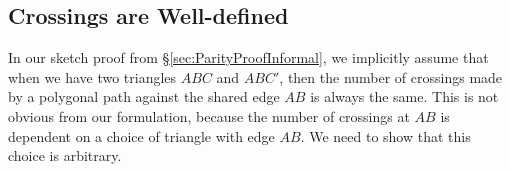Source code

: 



\subsection{Crossings are Well-defined}\label{sec:CrossingsWellDefined}
In our sketch proof from \S\ref{sec:ParityProofInformal}, we implicitly assume that when we have two triangles $ABC$ and $ABC'$, then the number of crossings made by a polygonal path against the shared edge $AB$ is always the same. This is not obvious from our formulation, because the number of crossings at $AB$ is dependent on a choice of triangle with edge $AB$. We need to show that this choice is arbitrary.

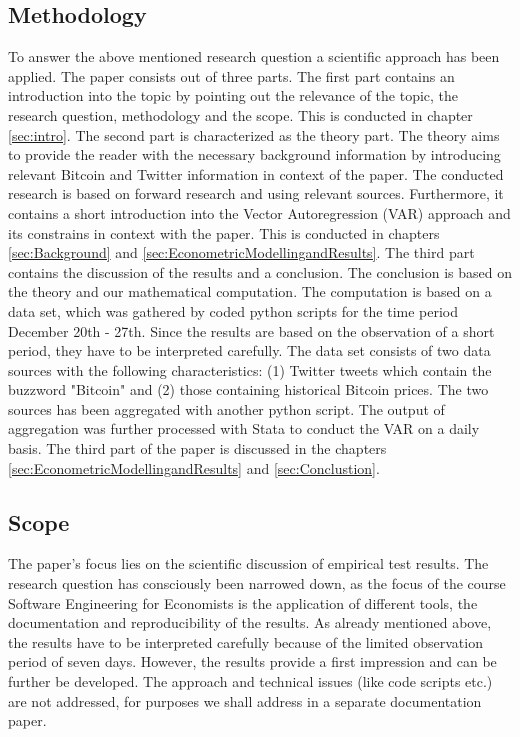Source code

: \documentclass[a4paper,american,12pt]{article}
\begin{document}
\begin{spacing}{1.2}
\subsection{Methodology}
\label{sec:Methodology}
To answer the above mentioned research question a scientific approach has been applied. The paper consists out of three parts. The first part contains an introduction into the topic by pointing out the relevance of the topic, the research question, methodology and the scope. This is conducted in chapter \ref{sec:intro}. The second part is characterized as the theory part. The theory aims to provide the reader with the necessary background information by introducing relevant Bitcoin and Twitter information in context of the paper. The conducted research is based on forward research and using relevant sources. Furthermore, it contains a short introduction into the Vector Autoregression (VAR) approach and its constrains in context with the paper. This is conducted in chapters \ref{sec:Background} and \ref{sec:EconometricModellingandResults}. The third part contains the discussion of the results and a conclusion. The conclusion is based on the theory and our mathematical computation. The computation is based on a data set, which was gathered by coded python scripts for the time period December 20th - 27th. Since the results are based on the observation of a short period, they have to be interpreted carefully. The data set consists of two data sources with the following characteristics: (1) Twitter tweets which contain the buzzword "Bitcoin" and (2) those containing historical Bitcoin prices. The two sources has been aggregated with another python script. The output of aggregation was further processed with Stata to conduct the VAR on a daily basis. The third part of the paper is discussed in the chapters \ref{sec:EconometricModellingandResults} and \ref{sec:Conclustion}.

\subsection{Scope}
\label{sec:Scope}
The paper's focus lies on the scientific discussion of empirical test results. The research question has consciously been narrowed down, as the focus of the course Software Engineering for Economists is the application of different tools, the documentation and reproducibility of the results. As already mentioned above, the results have to be interpreted carefully because of the limited observation period of seven days. However, the results provide a first impression and can be further be developed. The approach and technical issues (like code scripts etc.) are not addressed, for purposes we shall address in a separate documentation paper.


\end{spacing}
\end{document}
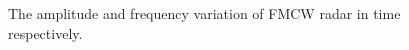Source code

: \begin{figure}
    \centering
    \hspace{-0.4cm}
    \begin{subfigure}{0.45\textwidth}
        \centering
    \end{subfigure}
    \begin{subfigure}{0.45\textwidth}
        \centering
    \end{subfigure}
    \caption{The amplitude and frequency variation of FMCW radar in time respectively.}
	\label{FMCW_signal}
\end{figure}

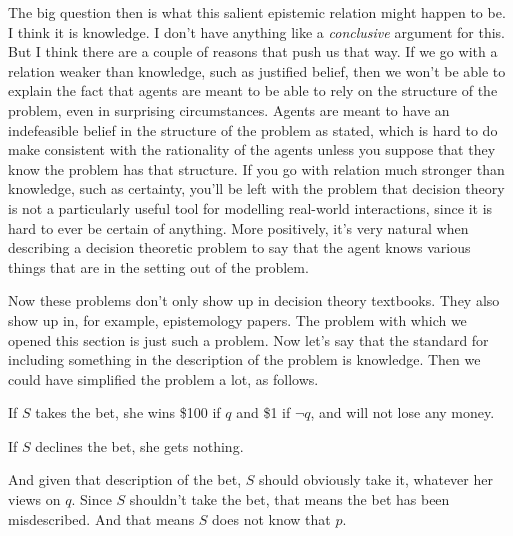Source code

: {The big question then is what this salient epistemic relation might happen to be. I think it is knowledge. I don't have anything like a \textit{conclusive} argument for this. But I think there are a couple of reasons that push us that way. If we go with a relation weaker than knowledge, such as justified belief, then we won't be able to explain the fact that agents are meant to be able to rely on the structure of the problem, even in surprising circumstances. Agents are meant to have an indefeasible belief in the structure of the problem as stated, which is hard to do make consistent with the rationality of the agents unless you suppose that they know the problem has that structure. If you go with relation much stronger than knowledge, such as certainty, you'll be left with the problem that decision theory is not a particularly useful tool for modelling real-world interactions, since it is hard to ever be certain of anything. More positively, it's very natural when describing a decision theoretic problem to say that the agent knows various things that are in the setting out of the problem.

Now these problems don't only show up in decision theory textbooks. They also show up in, for example, epistemology papers. The problem with which we opened this section is just such a problem. Now let's say that the standard for including something in the description of the problem is knowledge. Then we could have simplified the problem a lot, as follows.

\begin{itemize*}
\item If \(S\) takes the bet, she wins \$100 if \(q\) and \$1 if \(\neg q\), and will not lose any money.
\item If \(S\) declines the bet, she gets nothing.
\end{itemize*}

\noindent And given that description of the bet, \(S\) should obviously take it, whatever her views on \(q\). Since \(S\) shouldn't take the bet, that means the bet has been misdescribed. And that means \(S\) does not know that \(p\).}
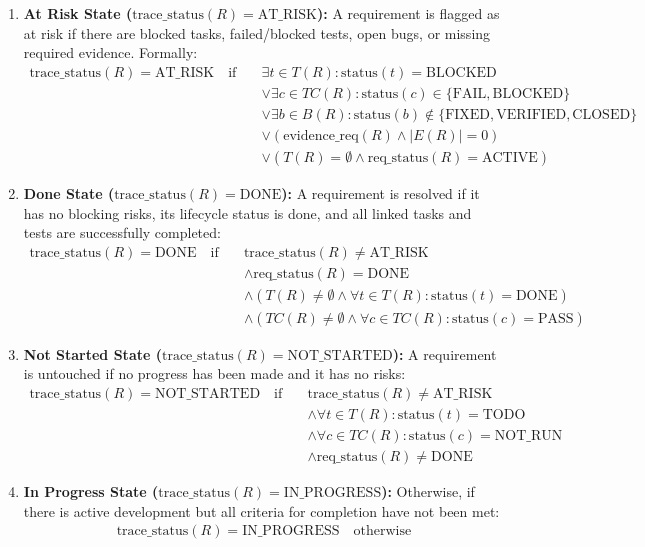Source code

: \begin{enumerate}
    \item \textbf{At Risk State ($\text{trace\_status}(R) = \text{AT\_RISK}$):} A requirement is flagged as at risk if there are blocked tasks, failed/blocked tests, open bugs, or missing required evidence. Formally:
    \begin{align*}
    \text{trace\_status}(R) = \text{AT\_RISK} \quad \text{if} \quad 
    & \exists t \in T(R): \text{status}(t) = \text{BLOCKED} \\
    & \lor \exists c \in TC(R): \text{status}(c) \in \{\text{FAIL}, \text{BLOCKED}\} \\
    & \lor \exists b \in B(R): \text{status}(b) \notin \{\text{FIXED}, \text{VERIFIED}, \text{CLOSED}\} \\
    & \lor (\text{evidence\_req}(R) \land |E(R)| = 0) \\
    & \lor (T(R) = \emptyset \land \text{req\_status}(R) = \text{ACTIVE})
    \end{align*}
    
    \item \textbf{Done State ($\text{trace\_status}(R) = \text{DONE}$):} A requirement is resolved if it has no blocking risks, its lifecycle status is done, and all linked tasks and tests are successfully completed:
    \begin{align*}
    \text{trace\_status}(R) = \text{DONE} \quad \text{if} \quad 
    & \text{trace\_status}(R) \neq \text{AT\_RISK} \\
    & \land \text{req\_status}(R) = \text{DONE} \\
    & \land (T(R) \neq \emptyset \land \forall t \in T(R): \text{status}(t) = \text{DONE}) \\
    & \land (TC(R) \neq \emptyset \land \forall c \in TC(R): \text{status}(c) = \text{PASS})
    \end{align*}

    \item \textbf{Not Started State ($\text{trace\_status}(R) = \text{NOT\_STARTED}$):} A requirement is untouched if no progress has been made and it has no risks:
    \begin{align*}
    \text{trace\_status}(R) = \text{NOT\_STARTED} \quad \text{if} \quad
    & \text{trace\_status}(R) \neq \text{AT\_RISK} \\
    & \land \forall t \in T(R): \text{status}(t) = \text{TODO} \\
    & \land \forall c \in TC(R): \text{status}(c) = \text{NOT\_RUN} \\
    & \land \text{req\_status}(R) \neq \text{DONE}
    \end{align*}

    \item \textbf{In Progress State ($\text{trace\_status}(R) = \text{IN\_PROGRESS}$):} Otherwise, if there is active development but all criteria for completion have not been met:
    \begin{align*}
    \text{trace\_status}(R) = \text{IN\_PROGRESS} \quad \text{otherwise}
    \end{align*}
\end{enumerate}

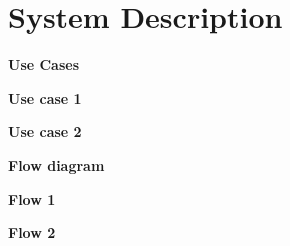 \section{System Description}

\textbf{Use Cases}\\
 \vspace{12pt}

\textbf{Use case 1}\\
 \vspace{12pt}

\textbf{Use case 2}\\
 \vspace{12pt}

\textbf{Flow diagram}\\
 \vspace{12pt}

\textbf{Flow 1}\\
 \vspace{12pt}

\textbf{Flow 2}\\
 \vspace{12pt}
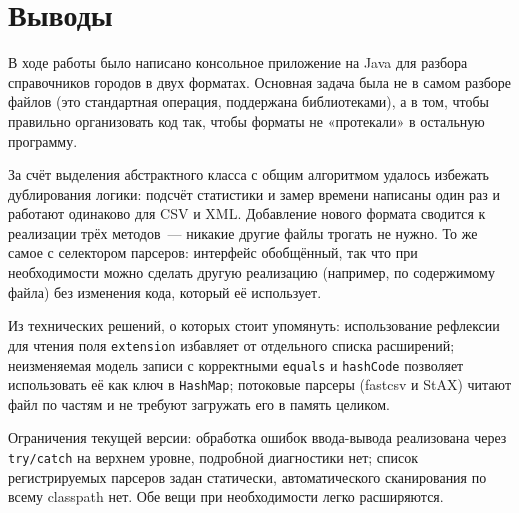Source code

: \documentclass[12pt]{extarticle}
\newcommand{\cmd}[1]{\texttt{#1}}
\begin{document}
\section{Выводы}

В ходе работы было написано консольное приложение на Java для
разбора справочников городов в двух форматах. Основная задача
была не в самом разборе файлов (это стандартная операция,
поддержана библиотеками), а в том, чтобы правильно организовать
код так, чтобы форматы не «протекали» в остальную программу.

За счёт выделения абстрактного класса с общим алгоритмом удалось
избежать дублирования логики: подсчёт статистики и замер времени
написаны один раз и работают одинаково для CSV и XML. Добавление
нового формата сводится к реализации трёх методов~--- никакие
другие файлы трогать не нужно. То же самое с селектором парсеров:
интерфейс обобщённый, так что при необходимости можно сделать
другую реализацию (например, по содержимому файла) без изменения
кода, который её использует.

Из технических решений, о которых стоит упомянуть:
использование рефлексии для чтения поля \cmd{extension}
избавляет от отдельного списка расширений; неизменяемая модель
записи с корректными \cmd{equals} и \cmd{hashCode} позволяет
использовать её как ключ в \cmd{HashMap}; потоковые парсеры
(fastcsv и StAX) читают файл по частям и не требуют загружать
его в память целиком.

Ограничения текущей версии: обработка ошибок ввода-вывода
реализована через \cmd{try/catch} на верхнем уровне, подробной
диагностики нет; список регистрируемых парсеров задан статически,
автоматического сканирования по всему classpath нет. Обе вещи при
необходимости легко расширяются.
\end{document}
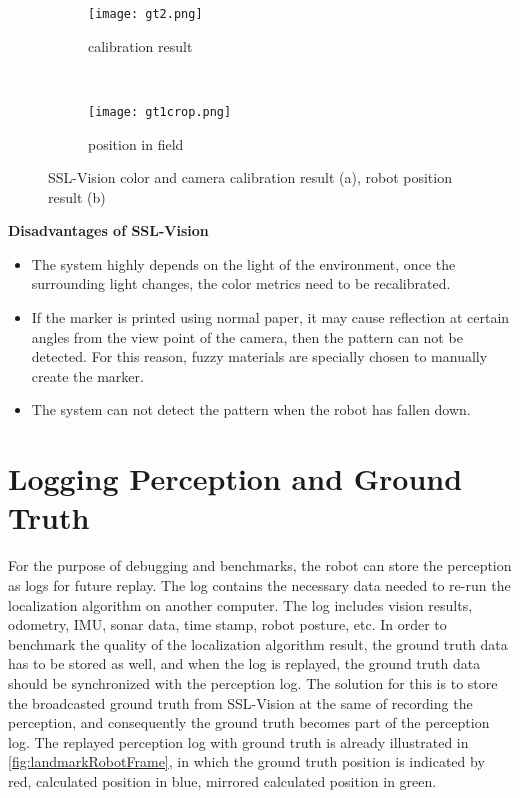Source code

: \begin{figure}[h!]
        \centering
        \begin{subfigure}[h]{0.59\textwidth}
                \texttt{[image: gt2.png]}
                \caption{calibration result}
                \label{fig:calibration}
        \end{subfigure}%
        ~ %
        \begin{subfigure}[h]{0.41\textwidth}
                \texttt{[image: gt1crop.png]}
                \caption{position in field}
                \label{fig:position}
        \end{subfigure}%
	\caption[SSL-Vision color and camera calibration result, and robot position result]{SSL-Vision color and camera calibration result (a), robot position result (b)}
	\label{fig:sslVision result}
\end{figure}


\noindent\textbf{Disadvantages of SSL-Vision}
\begin{itemize}
  \item The system highly depends on the light of the environment, once the surrounding light changes, the color metrics need to be recalibrated. 
  \item If the marker is printed using normal paper, it may cause reflection at certain angles from the view point of the camera, then the pattern can not be detected. For this reason, fuzzy materials are specially chosen to manually create the marker. 
  \item The system can not detect the pattern when the robot has fallen down.
\end{itemize}

\section{Logging Perception and Ground Truth}
\label{sub:Logging Perception and Ground Truth}
For the purpose of debugging and benchmarks, the robot can store the perception as logs for future replay. The log contains the necessary data needed to re-run the localization algorithm on another computer. The log includes vision results, odometry, \gls{IMU}, sonar data, time stamp, robot posture, etc. In order to benchmark the quality of the localization algorithm result, the ground truth data has to be stored as well, and when the log is replayed, the ground truth data should be synchronized with the perception log. The solution for this is to store the broadcasted ground truth from SSL-Vision at the same of recording the perception, and consequently the ground truth becomes part of the perception log. The replayed perception log with ground truth is already illustrated in \autoref{fig:landmarkRobotFrame}, in which the ground truth position is indicated by red, calculated position in blue, mirrored calculated position in green.

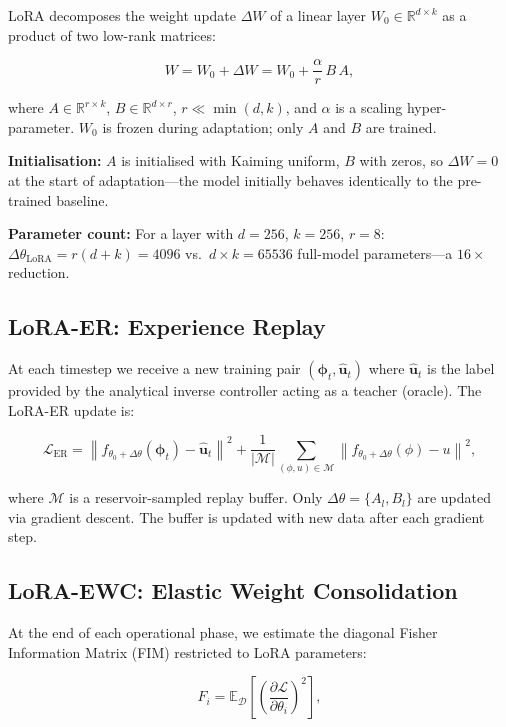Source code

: \documentclass[journal]{IEEEtran}
\newcommand{\R}{\mathbb{R}}
\newcommand{\norm}[1]{\left\lVert #1 \right\rVert}
\newcommand{\bu}{\bm{u}}
\begin{document}
LoRA decomposes the weight update $\Delta W$ of a linear layer
$W_0 \in \R^{d \times k}$ as a product of two low-rank matrices:

\begin{equation}
  W = W_0 + \Delta W = W_0 + \frac{\alpha}{r}\, B\, A,
  \label{eq:lora}
\end{equation}

where $A \in \R^{r \times k}$, $B \in \R^{d \times r}$, $r \ll \min(d,k)$,
and $\alpha$ is a scaling hyper-parameter. $W_0$ is frozen during adaptation;
only $A$ and $B$ are trained.

\textbf{Initialisation:} $A$ is initialised with Kaiming uniform,
$B$ with zeros, so $\Delta W = 0$ at the start of adaptation—the model
initially behaves identically to the pre-trained baseline.

\textbf{Parameter count:} For a layer with $d = 256$, $k = 256$,
$r = 8$: $\Delta\theta_\text{LoRA} = r(d+k) = 4096$ vs.\
$d \times k = 65536$ full-model parameters—a $16\times$ reduction.

\subsection{LoRA-ER: Experience Replay}

At each timestep we receive a new training pair $(\bm{\phi}_t, \hat{\bu}_t)$
where $\hat{\bu}_t$ is the label provided by the analytical inverse controller
acting as a teacher (oracle). The LoRA-ER update is:

\begin{equation}
  \mathcal{L}_\text{ER} = \norm{f_{\theta_0 + \Delta\theta}(\bm{\phi}_t) - \hat{\bu}_t}^2
  + \frac{1}{|\mathcal{M}|}\sum_{(\phi,u) \in \mathcal{M}}
    \norm{f_{\theta_0 + \Delta\theta}(\phi) - u}^2,
\end{equation}

where $\mathcal{M}$ is a reservoir-sampled replay buffer. Only
$\Delta\theta = \{A_l, B_l\}$ are updated via gradient descent.
The buffer is updated with new data after each gradient step.

\subsection{LoRA-EWC: Elastic Weight Consolidation}

At the end of each operational phase, we estimate the diagonal Fisher
Information Matrix (FIM) restricted to LoRA parameters:

\begin{equation}
  F_i = \mathbb{E}_{\mathcal{D}}\!\left[
    \left(\frac{\partial \mathcal{L}}{\partial \theta_i}\right)^{\!2}
  \right],
\end{equation}
\end{document}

**Problem to work on**
Go through the lines above. Select every one that has the string "чтобы".

**Output of the exercise**
поддержана библиотеками), а в том, чтобы правильно организовать
код так, чтобы форматы не «протекали» в остальную программу.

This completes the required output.